Does this absolve Tomasso of what he has done? There might be a reflex to assume that the filmmakers, in focusing on the man who helped other members of the mafia turn informant and ultimately help to diminish its sway in Italy, have transformed the real Bellocchio into a hero of sorts. The wisdom of the film is that it never does.

That's because the film presents its version of Tomasso, not positively as a hero or negatively as the traitor of the title, but as a cold-blooded opportunist. He may state his reasons for turning on the Cosa Nostra, but that is constantly revealed to be the same kind of hypocrisy that led him to turn a blind eye on the devastation of the drugs he peddles—even when it's staring at him through his own son. Tomasso has murdered (A series of flashbacks show one murder that he remembers, because it took decades to execute). He has allowed murder to happen. When the Brazilian police arrest him for a second time, he watches as they dangle his wife Cristina (Maria Fernanda Cândido) from a helicopter flying over the ocean. They want information from him, but the look on Tomasso's face shows that he won't talk, even if that means his wife has to die.

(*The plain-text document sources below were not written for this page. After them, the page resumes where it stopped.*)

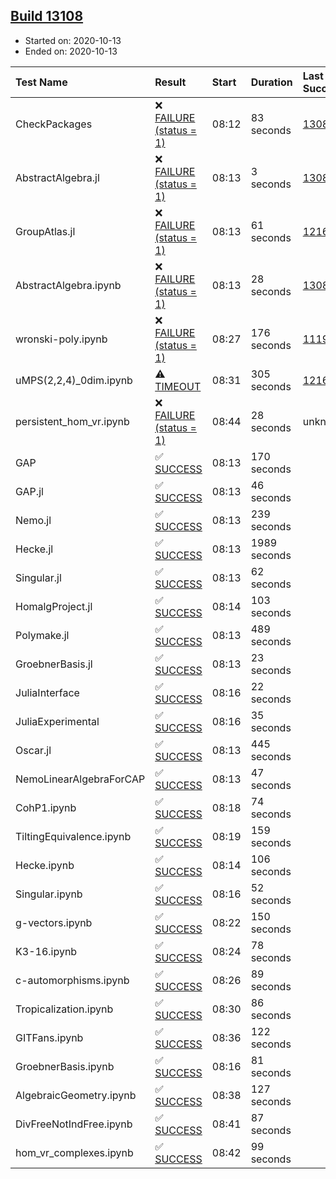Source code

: ## [Build 13108](https://oscarci.mathematik.uni-kl.de/job/oscar/13108/)

* Started on: 2020-10-13
* Ended on: 2020-10-13

| Test Name    | Result | Start | Duration | Last Success | First Failure |
|:-------------|:-------|:------|:---------|:-------------|:--------------|
| CheckPackages | ❌ [FAILURE (status = 1)](https://oscarci.mathematik.uni-kl.de/job/oscar/13108/artifact/logs/build-13108/CheckPackages.log) | 08:12 | 83 seconds | [13085](https://oscarci.mathematik.uni-kl.de/job/oscar/13085/) | [13086](https://oscarci.mathematik.uni-kl.de/job/oscar/13086/) |
| AbstractAlgebra.jl | ❌ [FAILURE (status = 1)](https://oscarci.mathematik.uni-kl.de/job/oscar/13108/artifact/logs/build-13108/AbstractAlgebra.jl.log) | 08:13 | 3 seconds | [13085](https://oscarci.mathematik.uni-kl.de/job/oscar/13085/) | [13086](https://oscarci.mathematik.uni-kl.de/job/oscar/13086/) |
| GroupAtlas.jl | ❌ [FAILURE (status = 1)](https://oscarci.mathematik.uni-kl.de/job/oscar/13108/artifact/logs/build-13108/GroupAtlas.jl.log) | 08:13 | 61 seconds | [12167](https://oscarci.mathematik.uni-kl.de/job/oscar/12167/) | [12168](https://oscarci.mathematik.uni-kl.de/job/oscar/12168/) |
| AbstractAlgebra.ipynb | ❌ [FAILURE (status = 1)](https://oscarci.mathematik.uni-kl.de/job/oscar/13108/artifact/logs/build-13108/AbstractAlgebra.ipynb.log) | 08:13 | 28 seconds | [13085](https://oscarci.mathematik.uni-kl.de/job/oscar/13085/) | [13086](https://oscarci.mathematik.uni-kl.de/job/oscar/13086/) |
| wronski-poly.ipynb | ❌ [FAILURE (status = 1)](https://oscarci.mathematik.uni-kl.de/job/oscar/13108/artifact/logs/build-13108/wronski-poly.ipynb.log) | 08:27 | 176 seconds | [11192](https://oscarci.mathematik.uni-kl.de/job/oscar/11192/) | [11193](https://oscarci.mathematik.uni-kl.de/job/oscar/11193/) |
| uMPS(2,2,4)_0dim.ipynb | ⚠ [TIMEOUT](https://oscarci.mathematik.uni-kl.de/job/oscar/13108/artifact/logs/build-13108/uMPS-2-2-4-_0dim.ipynb.log) | 08:31 | 305 seconds | [12167](https://oscarci.mathematik.uni-kl.de/job/oscar/12167/) | [12168](https://oscarci.mathematik.uni-kl.de/job/oscar/12168/) |
| persistent_hom_vr.ipynb | ❌ [FAILURE (status = 1)](https://oscarci.mathematik.uni-kl.de/job/oscar/13108/artifact/logs/build-13108/persistent_hom_vr.ipynb.log) | 08:44 | 28 seconds | unknown | unknown |
| GAP | ✅ [SUCCESS](https://oscarci.mathematik.uni-kl.de/job/oscar/13108/artifact/logs/build-13108/GAP.log) | 08:13 | 170 seconds |  |  |
| GAP.jl | ✅ [SUCCESS](https://oscarci.mathematik.uni-kl.de/job/oscar/13108/artifact/logs/build-13108/GAP.jl.log) | 08:13 | 46 seconds |  |  |
| Nemo.jl | ✅ [SUCCESS](https://oscarci.mathematik.uni-kl.de/job/oscar/13108/artifact/logs/build-13108/Nemo.jl.log) | 08:13 | 239 seconds |  |  |
| Hecke.jl | ✅ [SUCCESS](https://oscarci.mathematik.uni-kl.de/job/oscar/13108/artifact/logs/build-13108/Hecke.jl.log) | 08:13 | 1989 seconds |  |  |
| Singular.jl | ✅ [SUCCESS](https://oscarci.mathematik.uni-kl.de/job/oscar/13108/artifact/logs/build-13108/Singular.jl.log) | 08:13 | 62 seconds |  |  |
| HomalgProject.jl | ✅ [SUCCESS](https://oscarci.mathematik.uni-kl.de/job/oscar/13108/artifact/logs/build-13108/HomalgProject.jl.log) | 08:14 | 103 seconds |  |  |
| Polymake.jl | ✅ [SUCCESS](https://oscarci.mathematik.uni-kl.de/job/oscar/13108/artifact/logs/build-13108/Polymake.jl.log) | 08:13 | 489 seconds |  |  |
| GroebnerBasis.jl | ✅ [SUCCESS](https://oscarci.mathematik.uni-kl.de/job/oscar/13108/artifact/logs/build-13108/GroebnerBasis.jl.log) | 08:13 | 23 seconds |  |  |
| JuliaInterface | ✅ [SUCCESS](https://oscarci.mathematik.uni-kl.de/job/oscar/13108/artifact/logs/build-13108/JuliaInterface.log) | 08:16 | 22 seconds |  |  |
| JuliaExperimental | ✅ [SUCCESS](https://oscarci.mathematik.uni-kl.de/job/oscar/13108/artifact/logs/build-13108/JuliaExperimental.log) | 08:16 | 35 seconds |  |  |
| Oscar.jl | ✅ [SUCCESS](https://oscarci.mathematik.uni-kl.de/job/oscar/13108/artifact/logs/build-13108/Oscar.jl.log) | 08:13 | 445 seconds |  |  |
| NemoLinearAlgebraForCAP | ✅ [SUCCESS](https://oscarci.mathematik.uni-kl.de/job/oscar/13108/artifact/logs/build-13108/NemoLinearAlgebraForCAP.log) | 08:13 | 47 seconds |  |  |
| CohP1.ipynb | ✅ [SUCCESS](https://oscarci.mathematik.uni-kl.de/job/oscar/13108/artifact/logs/build-13108/CohP1.ipynb.log) | 08:18 | 74 seconds |  |  |
| TiltingEquivalence.ipynb | ✅ [SUCCESS](https://oscarci.mathematik.uni-kl.de/job/oscar/13108/artifact/logs/build-13108/TiltingEquivalence.ipynb.log) | 08:19 | 159 seconds |  |  |
| Hecke.ipynb | ✅ [SUCCESS](https://oscarci.mathematik.uni-kl.de/job/oscar/13108/artifact/logs/build-13108/Hecke.ipynb.log) | 08:14 | 106 seconds |  |  |
| Singular.ipynb | ✅ [SUCCESS](https://oscarci.mathematik.uni-kl.de/job/oscar/13108/artifact/logs/build-13108/Singular.ipynb.log) | 08:16 | 52 seconds |  |  |
| g-vectors.ipynb | ✅ [SUCCESS](https://oscarci.mathematik.uni-kl.de/job/oscar/13108/artifact/logs/build-13108/g-vectors.ipynb.log) | 08:22 | 150 seconds |  |  |
| K3-16.ipynb | ✅ [SUCCESS](https://oscarci.mathematik.uni-kl.de/job/oscar/13108/artifact/logs/build-13108/K3-16.ipynb.log) | 08:24 | 78 seconds |  |  |
| c-automorphisms.ipynb | ✅ [SUCCESS](https://oscarci.mathematik.uni-kl.de/job/oscar/13108/artifact/logs/build-13108/c-automorphisms.ipynb.log) | 08:26 | 89 seconds |  |  |
| Tropicalization.ipynb | ✅ [SUCCESS](https://oscarci.mathematik.uni-kl.de/job/oscar/13108/artifact/logs/build-13108/Tropicalization.ipynb.log) | 08:30 | 86 seconds |  |  |
| GITFans.ipynb | ✅ [SUCCESS](https://oscarci.mathematik.uni-kl.de/job/oscar/13108/artifact/logs/build-13108/GITFans.ipynb.log) | 08:36 | 122 seconds |  |  |
| GroebnerBasis.ipynb | ✅ [SUCCESS](https://oscarci.mathematik.uni-kl.de/job/oscar/13108/artifact/logs/build-13108/GroebnerBasis.ipynb.log) | 08:16 | 81 seconds |  |  |
| AlgebraicGeometry.ipynb | ✅ [SUCCESS](https://oscarci.mathematik.uni-kl.de/job/oscar/13108/artifact/logs/build-13108/AlgebraicGeometry.ipynb.log) | 08:38 | 127 seconds |  |  |
| DivFreeNotIndFree.ipynb | ✅ [SUCCESS](https://oscarci.mathematik.uni-kl.de/job/oscar/13108/artifact/logs/build-13108/DivFreeNotIndFree.ipynb.log) | 08:41 | 87 seconds |  |  |
| hom_vr_complexes.ipynb | ✅ [SUCCESS](https://oscarci.mathematik.uni-kl.de/job/oscar/13108/artifact/logs/build-13108/hom_vr_complexes.ipynb.log) | 08:42 | 99 seconds |  |  |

After being extradited to Rome, though, Tomasso starts talking to Judge Giovanni Falcone (Fausto Russo Alesi). Maybe it's because, as he states multiple times for the rest of his life, Tomasso admires this man. Maybe it's because he knows, unlike officials in Brazil, this judge can do something. Maybe it's just a matter of survival, since he knows that the rival family (the only people on whom he informs, by the way) still have him as a target and also, from his own experience, that the mob can wait. Maybe it's his own form of retaliation: to put these enemies in prison and, perhaps from there, figure out a way to guarantee they'll never leave—unless it's in a casket. After being placed in witness protection in the United States and finding the ordinary life quite dull, Tomasso's only friend Totuccio Contorno (Luigi Lo Cascio) has that idea of payback.

The one thing we know for certain is that Tomasso is not doing this out of a sense of legal justice. The film makes that clear, as does Favino's performance—a notable study of stillness and the eyes of a soul hardened by a life of looking out for himself alone. Tomasso testifies against his enemies—members of the rival crime family and former allies who saw the writing on the wall of which way power was moving—in courtroom scenes that become circuses (Defendants jeer and threaten and strip naked to make their point). Other mobsters confront Tomasso directly in a form of cross-examination that surely isn't productive to a trial but that definitely calls Tomasso's actions and motives into question.

The film, which goes on to span about two decades of Tomasso's life (many court appearances, which become less interesting to the public, and repeated times of going into hiding), cuts into this man's mind and soul. In reality, Bellocchio died comfortably in his bed at the age of 71, but The Traitor offers some comeuppance. Tomasso spends his life waiting for retaliation. That's what he would have done—and did.